[[ Exercise materials open ]]

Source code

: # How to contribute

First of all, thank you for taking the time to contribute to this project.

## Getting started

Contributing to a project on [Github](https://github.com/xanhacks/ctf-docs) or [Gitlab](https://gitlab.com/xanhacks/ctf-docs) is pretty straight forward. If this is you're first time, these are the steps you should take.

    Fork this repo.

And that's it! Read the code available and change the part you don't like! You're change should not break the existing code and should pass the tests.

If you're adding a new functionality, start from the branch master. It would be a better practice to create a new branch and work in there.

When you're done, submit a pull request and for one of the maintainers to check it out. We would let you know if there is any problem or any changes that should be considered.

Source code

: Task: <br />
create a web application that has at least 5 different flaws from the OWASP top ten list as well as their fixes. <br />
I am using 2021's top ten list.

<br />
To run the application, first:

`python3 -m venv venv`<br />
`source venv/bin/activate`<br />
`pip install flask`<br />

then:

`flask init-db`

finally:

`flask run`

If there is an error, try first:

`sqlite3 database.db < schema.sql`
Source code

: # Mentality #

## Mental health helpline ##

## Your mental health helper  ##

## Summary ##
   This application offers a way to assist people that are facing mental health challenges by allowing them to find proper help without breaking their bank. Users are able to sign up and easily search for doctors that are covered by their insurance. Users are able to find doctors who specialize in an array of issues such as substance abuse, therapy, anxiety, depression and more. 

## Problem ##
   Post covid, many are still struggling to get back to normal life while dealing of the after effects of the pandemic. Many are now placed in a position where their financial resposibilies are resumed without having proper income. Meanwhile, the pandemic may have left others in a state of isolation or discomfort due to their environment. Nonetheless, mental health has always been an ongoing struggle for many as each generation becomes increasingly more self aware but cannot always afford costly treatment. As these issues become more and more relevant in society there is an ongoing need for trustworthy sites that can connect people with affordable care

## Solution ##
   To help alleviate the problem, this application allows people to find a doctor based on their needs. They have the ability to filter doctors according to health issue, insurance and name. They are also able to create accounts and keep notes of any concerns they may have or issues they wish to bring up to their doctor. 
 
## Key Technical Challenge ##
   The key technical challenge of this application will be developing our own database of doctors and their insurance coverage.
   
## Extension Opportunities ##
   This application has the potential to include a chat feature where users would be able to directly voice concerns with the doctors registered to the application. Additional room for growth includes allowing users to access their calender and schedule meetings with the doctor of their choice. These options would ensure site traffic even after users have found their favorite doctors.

[[ Exercise materials closed ]]

> **About this task**
Copy out the lines above with "more" in them.

> **Task result**
   This application offers a way to assist people that are facing mental health challenges by allowing them to find proper help without breaking their bank. Users are able to sign up and easily search for doctors that are covered by their insurance. Users are able to find doctors who specialize in an array of issues such as substance abuse, therapy, anxiety, depression and more. 
   Post covid, many are still struggling to get back to normal life while dealing of the after effects of the pandemic. Many are now placed in a position where their financial resposibilies are resumed without having proper income. Meanwhile, the pandemic may have left others in a state of isolation or discomfort due to their environment. Nonetheless, mental health has always been an ongoing struggle for many as each generation becomes increasingly more self aware but cannot always afford costly treatment. As these issues become more and more relevant in society there is an ongoing need for trustworthy sites that can connect people with affordable care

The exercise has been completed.